Docs
gpu
Best Practices for Large AI Models
Rapid Deployment of LLaMA-Factory

Quick Deployment of LLaMA-Factory

Overview

LLaMA-Factory is an open-source full-stack large-scale model fine-tuning framework, covering pre-training, instruction fine-tuning to RLHF stages. It’s efficient, easy to use, scalable, and comes with a zero-code visualization one-stop web fine-tuning interface LLaMA Board. It includes multiple training methods such as pre-training, supervised fine-tuning, and RLHF, supports 0-1 replication of the ChatGPT training process, a wealth of Chinese and English parameter prompts, real-time status monitoring, and concise model checkpoint management. It supports web page reconnection and refreshes.

Quick Deployment

Log in to the UCloud Global console (https://console.ucloud-global.com/uhost/uhost/create ), choose the machine type as “GPU Type,” “High Cost-performance Graphics Card 6,” and make detailed configurations such as the quantity of CPU and GPU cores as needed.
Lowest Recommended Configuration: 16-core CPU 64G RAM 1 GPU.
Select “Image Market” for the image, search for “LLaMA-Factory” for the image name, and select this image to create a GPU cloud host.
After the successful creation of the GPU cloud host, log into the GPU cloud host.

Operation Practice

Visit http://ip:7860 through your browser. Please replace the IP with the external IP of the cloud host, and check the security rules in the console if you cannot access it.

1. Loading Device

Note: The models in 1 and 2 must correspond one by one. The path in 2 is the path of the model downloaded on the local virtual machine.

2. Operation


3. Training Parameters


After training with the web ui, you can refresh local Lora weights by clicking refresh adapters, and specify the trained Lora weights from the adapter path.

After the weight is selected, the training will continue with the trained Lora weight.

After the weight is selected, the dialogue will be with the trained Lora model.

Note: As webui has a path rule, it can only recognize Lora weights trained by webui, and cannot recognize weights trained by command line.


The Quantization bit needs to be set to 4, otherwise, the 24G video memory of the current recommended model will be tight.

Prompt template is bound to the corresponding model, it will be brought out automatically after choosing the model name above, it does not need to be adjusted.


Choose the training dataset in the position in the picture, click preview dataset to preview the training data.

If you need to add a custom dataset, please refer to /home/ubuntu/LLaMA-Factory/data/README.md


Learning rate between 1e-5 and 5e-4 (without changing the optimizer).
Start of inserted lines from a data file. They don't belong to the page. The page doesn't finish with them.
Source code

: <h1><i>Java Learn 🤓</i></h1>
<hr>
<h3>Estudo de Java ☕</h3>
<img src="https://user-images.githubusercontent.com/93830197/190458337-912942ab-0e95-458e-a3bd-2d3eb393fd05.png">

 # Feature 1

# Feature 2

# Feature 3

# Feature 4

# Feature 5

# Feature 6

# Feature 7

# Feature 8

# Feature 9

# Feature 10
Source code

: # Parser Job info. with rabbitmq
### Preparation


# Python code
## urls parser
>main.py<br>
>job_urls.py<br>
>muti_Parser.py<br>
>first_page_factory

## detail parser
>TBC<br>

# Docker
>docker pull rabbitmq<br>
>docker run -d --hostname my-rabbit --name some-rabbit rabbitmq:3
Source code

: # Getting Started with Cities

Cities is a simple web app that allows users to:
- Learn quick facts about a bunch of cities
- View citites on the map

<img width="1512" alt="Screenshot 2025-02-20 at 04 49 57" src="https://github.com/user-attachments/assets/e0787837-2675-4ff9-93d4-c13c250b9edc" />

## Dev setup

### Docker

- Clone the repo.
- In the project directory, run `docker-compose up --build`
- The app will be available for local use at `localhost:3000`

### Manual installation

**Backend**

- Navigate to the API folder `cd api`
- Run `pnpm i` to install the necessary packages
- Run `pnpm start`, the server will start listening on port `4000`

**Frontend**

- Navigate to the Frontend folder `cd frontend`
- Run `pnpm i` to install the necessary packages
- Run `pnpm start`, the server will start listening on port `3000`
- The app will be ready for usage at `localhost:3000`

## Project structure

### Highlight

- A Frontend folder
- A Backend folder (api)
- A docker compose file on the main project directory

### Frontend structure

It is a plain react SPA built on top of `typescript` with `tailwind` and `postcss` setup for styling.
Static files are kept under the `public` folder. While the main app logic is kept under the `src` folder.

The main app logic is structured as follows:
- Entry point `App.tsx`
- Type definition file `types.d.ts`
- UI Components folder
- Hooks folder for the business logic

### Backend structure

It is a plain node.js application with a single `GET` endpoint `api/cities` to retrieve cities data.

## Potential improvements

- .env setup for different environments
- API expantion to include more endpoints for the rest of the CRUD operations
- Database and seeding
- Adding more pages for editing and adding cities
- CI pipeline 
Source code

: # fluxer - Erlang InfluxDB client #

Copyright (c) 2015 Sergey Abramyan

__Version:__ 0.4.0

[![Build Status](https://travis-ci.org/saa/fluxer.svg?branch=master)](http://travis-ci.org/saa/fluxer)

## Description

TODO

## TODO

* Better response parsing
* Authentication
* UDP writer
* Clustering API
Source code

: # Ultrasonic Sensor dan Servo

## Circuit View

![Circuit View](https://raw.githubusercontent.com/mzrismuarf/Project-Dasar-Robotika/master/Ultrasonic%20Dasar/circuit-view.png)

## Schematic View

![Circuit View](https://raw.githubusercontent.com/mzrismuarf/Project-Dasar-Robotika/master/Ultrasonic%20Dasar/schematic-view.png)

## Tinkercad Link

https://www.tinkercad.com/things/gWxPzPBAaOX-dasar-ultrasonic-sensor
It’s somewhat mysterious, you can try several learning rates when brushing up the score.

Epochs can be adjusted according to the loss drop image, datasets with less than 10,000 entries can start with epochs=3, if the tail of the loss image hasn’t become slack, increase it. Datasets with more than 60,000 texts (average of more than 20 words per entry) are between epochs=1 and 3.

The recommended value for Maximum gradient norm is between 1-10.

Max samples are to limit the use of the first few entries of the dataset, generally training with full data, can be set to 10 to avoid excessive verification time during testing.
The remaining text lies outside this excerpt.